◆ Problem requirements ◆
Stop at the line containing "incluir tabla de": repeat exactly every line of the entries below from the first up to it, plus that line, with pictures omitted.

======

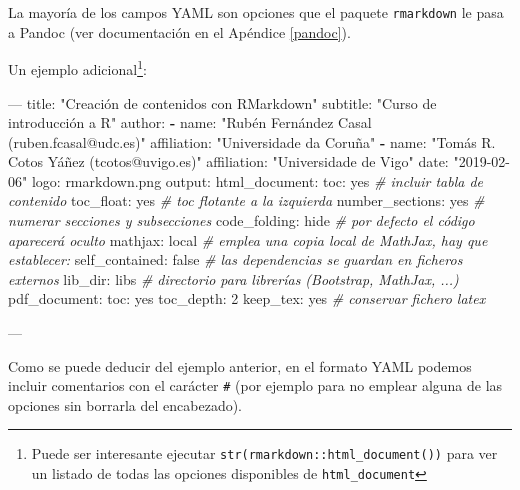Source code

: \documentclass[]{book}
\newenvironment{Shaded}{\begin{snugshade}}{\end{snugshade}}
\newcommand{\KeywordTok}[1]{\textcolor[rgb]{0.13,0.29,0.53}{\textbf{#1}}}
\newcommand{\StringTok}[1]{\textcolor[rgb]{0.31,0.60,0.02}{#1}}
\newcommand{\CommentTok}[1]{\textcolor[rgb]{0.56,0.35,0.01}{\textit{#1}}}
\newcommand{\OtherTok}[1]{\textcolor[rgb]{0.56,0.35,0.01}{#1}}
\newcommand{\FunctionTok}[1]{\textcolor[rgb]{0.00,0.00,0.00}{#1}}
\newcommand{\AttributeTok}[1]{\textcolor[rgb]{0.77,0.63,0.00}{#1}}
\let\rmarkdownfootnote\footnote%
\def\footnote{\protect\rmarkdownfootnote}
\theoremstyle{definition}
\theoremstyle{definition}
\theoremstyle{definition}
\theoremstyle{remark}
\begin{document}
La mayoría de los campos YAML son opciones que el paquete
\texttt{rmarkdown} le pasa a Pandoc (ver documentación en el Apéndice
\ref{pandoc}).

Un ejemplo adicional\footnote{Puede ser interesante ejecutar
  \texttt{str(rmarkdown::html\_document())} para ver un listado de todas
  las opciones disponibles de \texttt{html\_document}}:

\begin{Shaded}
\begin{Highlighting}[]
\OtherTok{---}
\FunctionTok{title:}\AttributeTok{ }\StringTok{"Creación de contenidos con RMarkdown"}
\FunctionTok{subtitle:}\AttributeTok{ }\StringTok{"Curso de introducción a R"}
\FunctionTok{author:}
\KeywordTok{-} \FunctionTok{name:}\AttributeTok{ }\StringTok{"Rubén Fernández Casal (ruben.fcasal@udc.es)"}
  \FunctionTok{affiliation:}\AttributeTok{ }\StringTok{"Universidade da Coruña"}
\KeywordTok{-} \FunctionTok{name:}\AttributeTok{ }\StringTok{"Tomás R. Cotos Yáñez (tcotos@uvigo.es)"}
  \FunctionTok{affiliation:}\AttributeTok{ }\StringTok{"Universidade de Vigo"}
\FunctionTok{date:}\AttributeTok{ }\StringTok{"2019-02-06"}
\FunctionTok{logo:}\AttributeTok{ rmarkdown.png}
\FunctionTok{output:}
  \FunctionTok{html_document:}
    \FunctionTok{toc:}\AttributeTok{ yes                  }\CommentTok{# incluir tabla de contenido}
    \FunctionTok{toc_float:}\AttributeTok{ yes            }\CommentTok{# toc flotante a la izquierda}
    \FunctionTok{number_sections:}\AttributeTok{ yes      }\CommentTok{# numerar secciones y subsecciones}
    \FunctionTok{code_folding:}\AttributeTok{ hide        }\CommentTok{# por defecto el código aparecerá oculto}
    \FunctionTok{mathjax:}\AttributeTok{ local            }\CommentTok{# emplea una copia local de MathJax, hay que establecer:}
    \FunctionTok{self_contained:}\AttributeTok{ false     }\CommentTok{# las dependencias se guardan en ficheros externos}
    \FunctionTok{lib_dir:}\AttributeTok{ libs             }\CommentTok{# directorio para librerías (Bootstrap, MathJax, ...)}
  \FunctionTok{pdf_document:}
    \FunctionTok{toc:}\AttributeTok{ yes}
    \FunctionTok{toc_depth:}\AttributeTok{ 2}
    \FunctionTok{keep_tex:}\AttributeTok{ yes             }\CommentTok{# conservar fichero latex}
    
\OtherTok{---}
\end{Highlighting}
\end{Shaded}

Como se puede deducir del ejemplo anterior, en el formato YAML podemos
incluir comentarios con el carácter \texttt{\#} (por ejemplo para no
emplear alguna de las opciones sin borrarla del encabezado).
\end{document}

======

◆ Written response ◆
Source code

: \documentclass[]{book}
\newenvironment{Shaded}{\begin{snugshade}}{\end{snugshade}}
\newcommand{\KeywordTok}[1]{\textcolor[rgb]{0.13,0.29,0.53}{\textbf{#1}}}
\newcommand{\StringTok}[1]{\textcolor[rgb]{0.31,0.60,0.02}{#1}}
\newcommand{\CommentTok}[1]{\textcolor[rgb]{0.56,0.35,0.01}{\textit{#1}}}
\newcommand{\OtherTok}[1]{\textcolor[rgb]{0.56,0.35,0.01}{#1}}
\newcommand{\FunctionTok}[1]{\textcolor[rgb]{0.00,0.00,0.00}{#1}}
\newcommand{\AttributeTok}[1]{\textcolor[rgb]{0.77,0.63,0.00}{#1}}
\let\rmarkdownfootnote\footnote%
\def\footnote{\protect\rmarkdownfootnote}
\theoremstyle{definition}
\theoremstyle{definition}
\theoremstyle{definition}
\theoremstyle{remark}
\begin{document}
La mayoría de los campos YAML son opciones que el paquete
\texttt{rmarkdown} le pasa a Pandoc (ver documentación en el Apéndice
\ref{pandoc}).

Un ejemplo adicional\footnote{Puede ser interesante ejecutar
  \texttt{str(rmarkdown::html\_document())} para ver un listado de todas
  las opciones disponibles de \texttt{html\_document}}:

\begin{Shaded}
\begin{Highlighting}[]
\OtherTok{---}
\FunctionTok{title:}\AttributeTok{ }\StringTok{"Creación de contenidos con RMarkdown"}
\FunctionTok{subtitle:}\AttributeTok{ }\StringTok{"Curso de introducción a R"}
\FunctionTok{author:}
\KeywordTok{-} \FunctionTok{name:}\AttributeTok{ }\StringTok{"Rubén Fernández Casal (ruben.fcasal@udc.es)"}
  \FunctionTok{affiliation:}\AttributeTok{ }\StringTok{"Universidade da Coruña"}
\KeywordTok{-} \FunctionTok{name:}\AttributeTok{ }\StringTok{"Tomás R. Cotos Yáñez (tcotos@uvigo.es)"}
  \FunctionTok{affiliation:}\AttributeTok{ }\StringTok{"Universidade de Vigo"}
\FunctionTok{date:}\AttributeTok{ }\StringTok{"2019-02-06"}
\FunctionTok{logo:}\AttributeTok{ rmarkdown.png}
\FunctionTok{output:}
  \FunctionTok{html_document:}
    \FunctionTok{toc:}\AttributeTok{ yes                  }\CommentTok{# incluir tabla de contenido}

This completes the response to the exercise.